Reviews elsewhere on the web:
Guardian Unlimited

Sarah Lazarus

Troubled Waters

There's a lot of controversy at the moment concerning whaling - some countries consider whale populations are sufficient to resume full scale hunting, while others believe the ban on whaling should be extended. In Troubled Waters Sarah Lazarus examines how the relationship between humans and whales (and other cetaceans such as dolphins) has developed over time. She looks at how human activity brought many species to the brink of extinction, at how attitudes have changed, and at the many problems which still remain. If you want to find out about what we are doing to these intelligent creatures then you will find this book of great interest.

The first chapter looks at the evolution of cetaceans, but the majority of the book concerns the interactions between humans and cetaceans rather than their biology. The book looks at the history of whaling, from early days when killing a single whale could provide many resources for a community , to the modern whaling ships with onboard processing plants. Later chapters look at other ways in which humans affect the lives of cetaceans, such as various forms of pollution, as well as keeping them in captivity.

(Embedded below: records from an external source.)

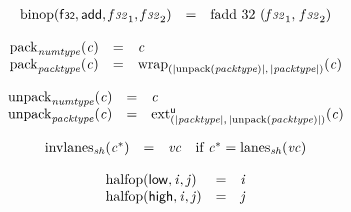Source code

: $$
\begin{array}{@{}lcl@{}l@{}}
{\mathrm{binop}}(\mathsf{f{\scriptstyle32}}, \mathsf{add}, {\mathit{f{\scriptstyle32}}}_{{1}}, {\mathit{f{\scriptstyle32}}}_{{2}}) &=& {\mathrm{fadd}}~32~({\mathit{f{\scriptstyle32}}}_{{1}},\, {\mathit{f{\scriptstyle32}}}_{{2}}) &  \\
\end{array}
$$

\vspace{1ex}

$$
\begin{array}{@{}lcl@{}l@{}}
{{\mathrm{pack}}}_{{\mathit{numtype}}}({\mathit{c}}) &=& {\mathit{c}} &  \\
{{\mathrm{pack}}}_{{\mathit{packtype}}}({\mathit{c}}) &=& {{{\mathrm{wrap}}}_{({|{\mathrm{unpack}}({\mathit{packtype}})|},\, {|{\mathit{packtype}}|})}}{({\mathit{c}})} &  \\
\end{array}
$$

$$
\begin{array}{@{}lcl@{}l@{}}
{{\mathrm{unpack}}}_{{\mathit{numtype}}}({\mathit{c}}) &=& {\mathit{c}} &  \\
{{\mathrm{unpack}}}_{{\mathit{packtype}}}({\mathit{c}}) &=& {{{{\mathrm{ext}}}_{({|{\mathit{packtype}}|},\, {|{\mathrm{unpack}}({\mathit{packtype}})|})}^{\mathsf{u}}}}{({\mathit{c}})} &  \\
\end{array}
$$

\vspace{1ex}

$$
\begin{array}{@{}lcl@{}l@{}}
{{\mathrm{invlanes}}}_{{\mathit{sh}}}({{\mathit{c}}^\ast}) &=& {\mathit{vc}} &\quad
  \mbox{if}~{{\mathit{c}}^\ast} = {{\mathrm{lanes}}}_{{\mathit{sh}}}({\mathit{vc}}) \\
\end{array}
$$

$$
\begin{array}{@{}lcl@{}l@{}}
{\mathrm{halfop}}(\mathsf{low}, {\mathit{i}}, {\mathit{j}}) &=& {\mathit{i}} &  \\
{\mathrm{halfop}}(\mathsf{high}, {\mathit{i}}, {\mathit{j}}) &=& {\mathit{j}} &  \\
\end{array}
$$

The final chapter describes the author's hopes for the future - that cetaceans will receive much greater protection from the activities of humans.

Product Description
The relationship between humans and cetaceans - whales, dolphins and porpoises - has changed dramatically over the centuries. Where once a lost or stranded whale was hacked to death, now desperate attempts would be made to save it. In this Natural History Museum book, Sarah Lazarus describes the history of whaling; 20th-century efforts to limit the industry; the dire threat of polluted oceans; and the relatively recent interest in close encounters with whales and dolphins.